Write out, word for word, the part of the listing below that opens with the line containing "هم اکنون توجه" and closes with the line containing "با استفاده از", keeping both of those lines and adding no others.

====== Data provided ======

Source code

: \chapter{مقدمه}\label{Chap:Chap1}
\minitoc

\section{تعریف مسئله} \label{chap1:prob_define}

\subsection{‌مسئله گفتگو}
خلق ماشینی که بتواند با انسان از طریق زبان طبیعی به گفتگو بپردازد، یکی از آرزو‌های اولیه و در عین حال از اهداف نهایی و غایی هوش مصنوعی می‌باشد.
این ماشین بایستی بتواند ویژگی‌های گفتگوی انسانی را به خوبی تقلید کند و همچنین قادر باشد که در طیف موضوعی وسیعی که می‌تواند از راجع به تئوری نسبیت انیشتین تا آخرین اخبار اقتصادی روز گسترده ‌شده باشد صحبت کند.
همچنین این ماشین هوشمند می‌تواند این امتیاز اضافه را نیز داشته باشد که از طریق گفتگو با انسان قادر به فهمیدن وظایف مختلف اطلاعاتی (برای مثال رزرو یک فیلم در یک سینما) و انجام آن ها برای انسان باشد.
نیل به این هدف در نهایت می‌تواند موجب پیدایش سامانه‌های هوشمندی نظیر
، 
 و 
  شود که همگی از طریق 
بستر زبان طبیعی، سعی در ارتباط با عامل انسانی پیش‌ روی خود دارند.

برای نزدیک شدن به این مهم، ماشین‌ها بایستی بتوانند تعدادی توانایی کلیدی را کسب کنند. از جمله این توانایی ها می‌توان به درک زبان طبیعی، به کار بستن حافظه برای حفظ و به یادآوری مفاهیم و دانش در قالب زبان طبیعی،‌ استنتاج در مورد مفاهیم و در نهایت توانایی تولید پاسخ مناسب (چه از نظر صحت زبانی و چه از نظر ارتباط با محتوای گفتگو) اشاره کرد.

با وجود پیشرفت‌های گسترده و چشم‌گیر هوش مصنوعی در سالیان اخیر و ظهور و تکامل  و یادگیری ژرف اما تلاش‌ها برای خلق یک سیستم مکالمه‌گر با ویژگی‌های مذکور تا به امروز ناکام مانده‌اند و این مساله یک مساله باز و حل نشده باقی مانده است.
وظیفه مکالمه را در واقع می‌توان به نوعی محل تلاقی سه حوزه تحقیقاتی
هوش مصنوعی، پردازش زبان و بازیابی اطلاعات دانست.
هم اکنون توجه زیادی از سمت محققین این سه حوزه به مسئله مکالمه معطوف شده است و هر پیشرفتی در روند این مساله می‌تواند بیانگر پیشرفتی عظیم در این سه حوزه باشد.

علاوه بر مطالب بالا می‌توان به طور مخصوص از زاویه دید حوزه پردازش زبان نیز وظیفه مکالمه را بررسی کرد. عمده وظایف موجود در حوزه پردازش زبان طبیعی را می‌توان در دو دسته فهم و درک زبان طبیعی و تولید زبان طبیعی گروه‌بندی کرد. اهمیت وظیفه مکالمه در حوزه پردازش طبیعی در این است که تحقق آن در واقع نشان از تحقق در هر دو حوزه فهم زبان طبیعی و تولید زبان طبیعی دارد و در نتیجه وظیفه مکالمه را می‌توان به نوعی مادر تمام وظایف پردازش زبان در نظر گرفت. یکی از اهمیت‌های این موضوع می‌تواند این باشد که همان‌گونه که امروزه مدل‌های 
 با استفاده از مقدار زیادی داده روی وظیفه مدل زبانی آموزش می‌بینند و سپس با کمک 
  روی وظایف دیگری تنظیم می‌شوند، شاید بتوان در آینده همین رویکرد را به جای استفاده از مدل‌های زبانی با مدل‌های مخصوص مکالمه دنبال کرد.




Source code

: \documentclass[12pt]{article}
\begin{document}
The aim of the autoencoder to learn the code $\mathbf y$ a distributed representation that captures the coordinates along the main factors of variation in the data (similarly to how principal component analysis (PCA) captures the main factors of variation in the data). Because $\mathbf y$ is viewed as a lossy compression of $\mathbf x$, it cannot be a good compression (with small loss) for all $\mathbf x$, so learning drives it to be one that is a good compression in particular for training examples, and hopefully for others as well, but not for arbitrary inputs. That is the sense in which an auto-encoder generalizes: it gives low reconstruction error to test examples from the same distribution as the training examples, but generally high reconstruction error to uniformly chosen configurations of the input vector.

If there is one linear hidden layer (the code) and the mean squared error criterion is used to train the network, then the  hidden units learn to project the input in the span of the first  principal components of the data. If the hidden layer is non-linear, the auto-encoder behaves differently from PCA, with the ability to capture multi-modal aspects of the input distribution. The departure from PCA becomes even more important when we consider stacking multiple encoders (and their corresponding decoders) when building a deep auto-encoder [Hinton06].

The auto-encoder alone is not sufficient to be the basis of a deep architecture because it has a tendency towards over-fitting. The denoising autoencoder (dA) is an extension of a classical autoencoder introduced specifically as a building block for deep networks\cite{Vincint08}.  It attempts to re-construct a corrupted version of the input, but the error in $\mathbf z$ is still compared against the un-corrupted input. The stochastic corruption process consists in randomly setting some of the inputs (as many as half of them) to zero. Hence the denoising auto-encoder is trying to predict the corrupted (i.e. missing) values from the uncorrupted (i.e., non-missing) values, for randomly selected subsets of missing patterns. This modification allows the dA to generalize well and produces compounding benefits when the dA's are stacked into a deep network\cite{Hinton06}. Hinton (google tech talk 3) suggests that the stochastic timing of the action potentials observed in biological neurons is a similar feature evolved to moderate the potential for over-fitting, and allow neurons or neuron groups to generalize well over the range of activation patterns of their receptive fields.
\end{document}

======

● Solution to this exercise:
هم اکنون توجه زیادی از سمت محققین این سه حوزه به مسئله مکالمه معطوف شده است و هر پیشرفتی در روند این مساله می‌تواند بیانگر پیشرفتی عظیم در این سه حوزه باشد.

علاوه بر مطالب بالا می‌توان به طور مخصوص از زاویه دید حوزه پردازش زبان نیز وظیفه مکالمه را بررسی کرد. عمده وظایف موجود در حوزه پردازش زبان طبیعی را می‌توان در دو دسته فهم و درک زبان طبیعی و تولید زبان طبیعی گروه‌بندی کرد. اهمیت وظیفه مکالمه در حوزه پردازش طبیعی در این است که تحقق آن در واقع نشان از تحقق در هر دو حوزه فهم زبان طبیعی و تولید زبان طبیعی دارد و در نتیجه وظیفه مکالمه را می‌توان به نوعی مادر تمام وظایف پردازش زبان در نظر گرفت. یکی از اهمیت‌های این موضوع می‌تواند این باشد که همان‌گونه که امروزه مدل‌های 
 با استفاده از مقدار زیادی داده روی وظیفه مدل زبانی آموزش می‌بینند و سپس با کمک 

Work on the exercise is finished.